Thrombotic Thrombocytopenic Purpura: What an Intensive Care Unit Doctor Needs to Know

Arian Bethencourt-Mirabal 1,, Daylin Rodriguez Cesar 2, Dalie Ortet 3, Felix Hernandez 4, Gustavo Ferrer 5
Editors: Alexander Muacevic, John R Adler
PMCID: PMC7163337  PMID: 32313734

Abstract

Accurate and prompt diagnoses of thrombotic microangiopathy (TMA) in the emergency room (ER) and intensive care unit (ICU) setting can be challenging since its presentation involve multiple organ systems, and comorbid diseases can be deceptive for an accurate diagnosis. 

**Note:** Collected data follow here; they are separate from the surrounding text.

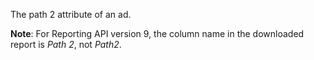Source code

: The path 2 attribute of an ad.

**Note**: For Reporting API version 9, the column name in the downloaded report is *Path 2*, not *Path2*.
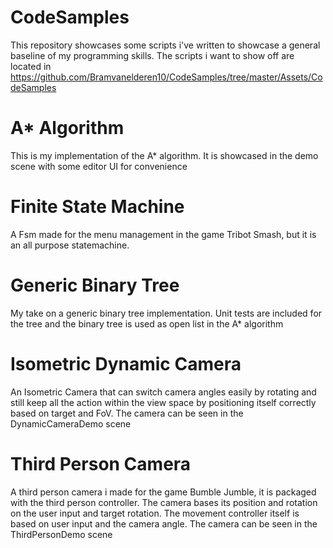 # CodeSamples

This repository showcases some scripts i've written to showcase a general baseline of my programming skills.
The scripts i want to show off are located in
https://github.com/Bramvanelderen10/CodeSamples/tree/master/Assets/CodeSamples

# A* Algorithm

This is my implementation of the A* algorithm. It is showcased in the demo scene with some editor UI for convenience

# Finite State Machine

A Fsm made for the menu management in the game Tribot Smash, but it is an all purpose statemachine.

# Generic Binary Tree

My take on a generic binary tree implementation. Unit tests are included for the tree and the binary tree is used as open list in the A* algorithm

# Isometric Dynamic Camera

An Isometric Camera that can switch camera angles easily by rotating and still keep all the action within the view space by positioning itself correctly based on target and FoV. The camera can be seen in the DynamicCameraDemo scene

# Third Person Camera

A third person camera i made for the game Bumble Jumble, it is packaged with the third person controller. The camera bases its position and rotation on the user input and target rotation. The movement controller itself is based on user input and the camera angle. The camera can be seen in the ThirdPersonDemo scene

Here, we present the case of a patient, who upon arrival to the ER, reported severe chest pain radiating to his left shoulder, diaphoresis, headache, and nausea. Several numbers of small petechiae on the bilateral lower extremities were also found during physical examination. Laboratory data demonstrated elevated troponin levels, platelet count of 34, and hemoglobin of  8.7 g/l. Establishing a differential diagnosis between a microvascular occlusive disorder and acute coronary syndrome was imperative to reduce further clinical complications and mortality. A peripheral smear, which is an essential test in approaching the diagnosis of thrombotic thrombocytopenic purpura (TTP), was done and it identified an increased number of schistocytes. The laboratory findings narrowed the diagnosis to an immunological process, where the dysfunctional platelets caused coronary thrombosis and further intermittent coronary ischemia. In this case report, we discuss the atypical presentation of TTP, its differential diagnosis, and management in order to develop an effective treatment in the ER and ICU settings and to reduce the mortality rate. 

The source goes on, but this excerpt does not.